On October 7, the world and Jews were once again reminded that the Jews remain the chosen people. As Saul Bellow wrote in To Jerusalem and Back, we are the only people in the world still unable “to take the right to live as a natural right”. The perpetrators may be different, but the script remains the same: once again, Jews were killed simply for being Jews.
The existential reality of not having the right to live has inevitably shaped Jewish identity, making it very easy for Jews to demand recognition as the world’s perennial victims. After all, we are just that.
But this would be a fatal embrace. Most obviously, the rise of identity politics has sacralised victimhood, where Jews who allegedly benefit from “white privilege” are now at the wrong end of the intersectional hierarchy, and thus deserve no special treatment or recognition. Indeed, it is this sense of victimhood that fuels much of today’s antisemitism: in our new moral universe, Jews, not Hamas, are blamed for the October 7 pogrom while the perpetrators are excused as victims of Israeli oppression.
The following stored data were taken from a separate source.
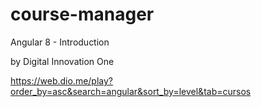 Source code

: # course-manager


Angular 8 - Introduction

by Digital Innovation One

https://web.dio.me/play?order_by=asc&search=angular&sort_by=level&tab=cursos
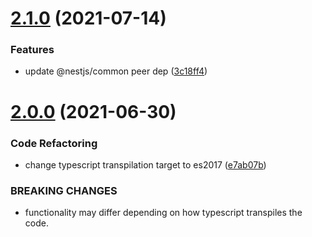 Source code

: # [2.1.0](https://github.com/nest-extensions/cookies/compare/v2.0.0...v2.1.0) (2021-07-14)


### Features

* update @nestjs/common peer dep ([3c18ff4](https://github.com/nest-extensions/cookies/commit/3c18ff4a97e85a73df37b7d69c0dc9c8f8f826c9))

# [2.0.0](https://github.com/nest-extensions/cookies/compare/v1.0.0...v2.0.0) (2021-06-30)


### Code Refactoring

* change typescript transpilation target to es2017 ([e7ab07b](https://github.com/nest-extensions/cookies/commit/e7ab07b4c084d2d9a458c3b2c4f8805a7f6ea59f))


### BREAKING CHANGES

* functionality may differ depending on how typescript transpiles the code.
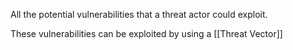 All the potential vulnerabilities that a threat actor could exploit.

These vulnerabilities can be exploited by using a [[Threat Vector]]

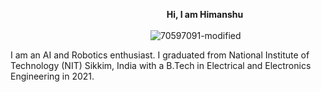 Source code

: &emsp;&emsp;&emsp;&emsp;&emsp;&emsp;&emsp;&emsp;&emsp;&emsp;&emsp;&emsp;&emsp; &emsp; &emsp;&emsp;&emsp; __Hi, I am Himanshu__  <br/>
<br/>
&emsp;&emsp;&emsp;&emsp;&emsp;&emsp;&emsp;&emsp;&emsp;&emsp;&emsp;&emsp;&emsp;&emsp;&emsp;&emsp;![70597091-modified](https://user-images.githubusercontent.com/70597091/165994538-a441a850-c527-4c4b-ba57-c5a7de34437c.png)
 
I am an AI and Robotics enthusiast. I graduated from National Institute of Technology (NIT) Sikkim, 
India with a B.Tech in Electrical and Electronics Engineering in 2021.  


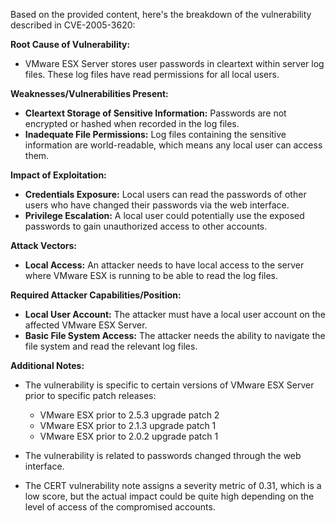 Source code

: Based on the provided content, here's the breakdown of the vulnerability described in CVE-2005-3620:

**Root Cause of Vulnerability:**

*   VMware ESX Server stores user passwords in cleartext within server log files. These log files have read permissions for all local users.

**Weaknesses/Vulnerabilities Present:**

*   **Cleartext Storage of Sensitive Information:** Passwords are not encrypted or hashed when recorded in the log files.
*   **Inadequate File Permissions:** Log files containing the sensitive information are world-readable, which means any local user can access them.

**Impact of Exploitation:**

*   **Credentials Exposure:** Local users can read the passwords of other users who have changed their passwords via the web interface.
*   **Privilege Escalation:** A local user could potentially use the exposed passwords to gain unauthorized access to other accounts.

**Attack Vectors:**

*   **Local Access:** An attacker needs to have local access to the server where VMware ESX is running to be able to read the log files.

**Required Attacker Capabilities/Position:**

*   **Local User Account:** The attacker must have a local user account on the affected VMware ESX Server.
*   **Basic File System Access:** The attacker needs the ability to navigate the file system and read the relevant log files.

**Additional Notes:**

*   The vulnerability is specific to certain versions of VMware ESX Server prior to specific patch releases:
    *   VMware ESX prior to 2.5.3 upgrade patch 2
    *   VMware ESX prior to 2.1.3 upgrade patch 1
    *   VMware ESX prior to 2.0.2 upgrade patch 1

*   The vulnerability is related to passwords changed through the web interface.
*   The CERT vulnerability note assigns a severity metric of 0.31, which is a low score, but the actual impact could be quite high depending on the level of access of the compromised accounts. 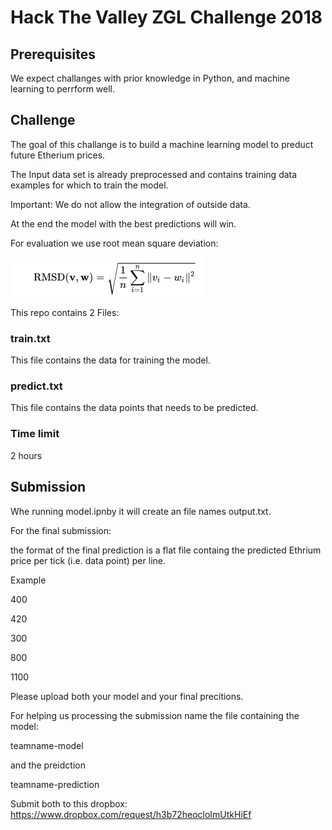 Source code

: # Hack The Valley ZGL Challenge 2018

## Prerequisites

We expect challanges with prior knowledge in Python, and machine learning to perrform well.

## Challenge

The goal of this challange is to build a machine learning model to preduct future Etherium prices.

The Input data set is already preprocessed and contains training data examples for which to train the model.


Important: We do not allow the integration of outside data.

At the end the model with the best predictions will win.

For evaluation we use root mean square deviation:

![alt text](rmsd.png)

This repo contains 2 Files:


### train.txt
This file contains the data for training the model.


### predict.txt
This file contains the data points that needs to be predicted.

### Time limit
2 hours

## Submission
Whe running model.ipnby it will create an file names output.txt.

For the final submission: 

the format of the final prediction is a flat file containg the predicted Ethrium price per tick (i.e. data point) per line. 

Example

400

420

300

800

1100

Please upload both your model and your final precitions.

For helping us processing the submission name the file containing the model:

teamname-model

and the preidction

teamname-prediction


Submit both to this dropbox: https://www.dropbox.com/request/h3b72heocloImUtkHiEf

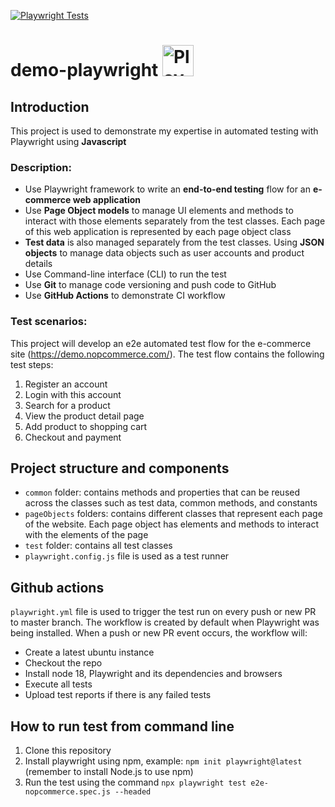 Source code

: [![Playwright Tests](https://github.com/tinavo0305/demo-playwright/actions/workflows/playwright.yml/badge.svg)](https://github.com/tinavo0305/demo-playwright/actions/workflows/playwright.yml)

# demo-playwright <img src="https://playwright.dev/img/playwright-logo.svg" title="Playwright" alt="Playwright" width="50" height="50"/>
## Introduction
This project is used to demonstrate my expertise in automated testing with Playwright using **Javascript** 

### Description: 
- Use Playwright framework to write an **end-to-end testing** flow for an **e-commerce web application**
- Use **Page Object models** to manage UI elements and methods to interact with those elements separately from the test classes. Each page of this web application is represented by each page object class
- **Test data** is also managed separately from the test classes. Using **JSON objects** to manage data objects such as user accounts and product details
- Use Command-line interface (CLI) to run the test
- Use **Git** to manage code versioning and push code to GitHub
- Use **GitHub Actions** to demonstrate CI workflow
### Test scenarios:
This project will develop an e2e automated test flow for the e-commerce site (https://demo.nopcommerce.com/). The test flow contains the following test steps:
1. Register an account
2. Login with this account
3. Search for a product
4. View the product detail page
5. Add product to shopping cart
6. Checkout and payment

## Project structure and components
- `common` folder: contains methods and properties that can be reused across the classes such as test data, common methods, and constants
- `pageObjects` folders: contains different classes that represent each page of the website. Each page object has elements and methods to interact with the elements of the page 
- `test` folder: contains all test classes 
- `playwright.config.js` file is used as a test runner
  
## Github actions
`playwright.yml` file is used to trigger the test run on every push or new PR to master branch. The workflow is created by default when Playwright was being installed. When a push or new PR event occurs, the workflow will:
- Create a latest ubuntu instance
- Checkout the repo
- Install node 18, Playwright and its dependencies and browsers
- Execute all tests
- Upload test reports if there is any failed tests
## How to run test from command line 
1. Clone this repository
2. Install playwright using npm, example: `npm init playwright@latest` (remember to install Node.js to use npm)
3. Run the test using the command  `npx playwright test e2e-nopcommerce.spec.js --headed`
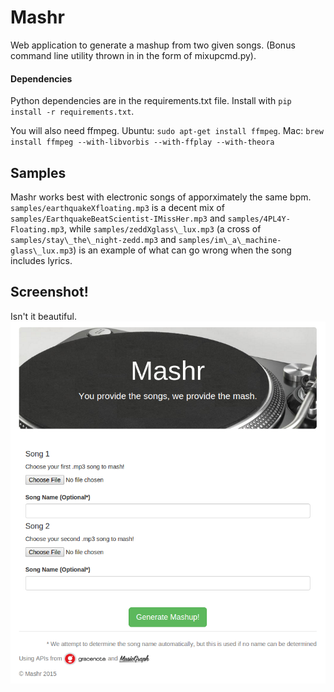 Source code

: # Mashr
Web application to generate a mashup from two given songs. (Bonus command line utility thrown in in the form of mixupcmd.py).

#### Dependencies
Python dependencies are in the requirements.txt file. Install with `pip install -r requirements.txt`.

You will also need ffmpeg. Ubuntu: `sudo apt-get install ffmpeg`. Mac: `brew install ffmpeg --with-libvorbis --with-ffplay --with-theora`

## Samples
Mashr works best with electronic songs of apporximately the same bpm. `samples/earthquakeXfloating.mp3` is a decent mix of `samples/EarthquakeBeatScientist-IMissHer.mp3` and `samples/4PL4Y-Floating.mp3`, while `samples/zeddXglass\_lux.mp3` (a cross of `samples/stay\_the\_night-zedd.mp3` and `samples/im\_a\_machine-glass\_lux.mp3`) is an example of what can go wrong when the song includes lyrics.

## Screenshot!
Isn't it beautiful.
![screenshot](screenshot.png)
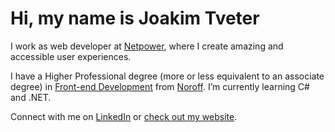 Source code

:# Hi, my name is Joakim Tveter

I work as web developer at [Netpower](https://netpower.no), where I create amazing and accessible user experiences.


I have a Higher Professional degree (more or less equivalent to an associate degree) in [Front-end Development](https://www.noroff.no/en/studies/vocational-school/front-end-development) from [Noroff](https://www.noroff.no/en/). I’m currently learning C# and .NET.

Connect with me on [LinkedIn](www.linkedin.com/in/joakimtveter) or [check out my website](https://joakimtveter.no).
We are no longer victims, but the perpetrators of victimhood.
Yet there is an even more insidious dimension to the fantasy of Jewish victim identity, one that cedes to the antisemite control over Jewish destiny. Being defined by antisemitism, as Hannah Arendt argued in The Jew as Pariah, is a fatal deception because it can only exist through the continued existence of antisemitism. This is why external and internal threats have always dogged the struggle for Jewish emancipation. The notion of the existential Jew — the Jew defined by others — is irredeemably self-defeating because it cannot escape being complicit in preserving and perpetuating hostility.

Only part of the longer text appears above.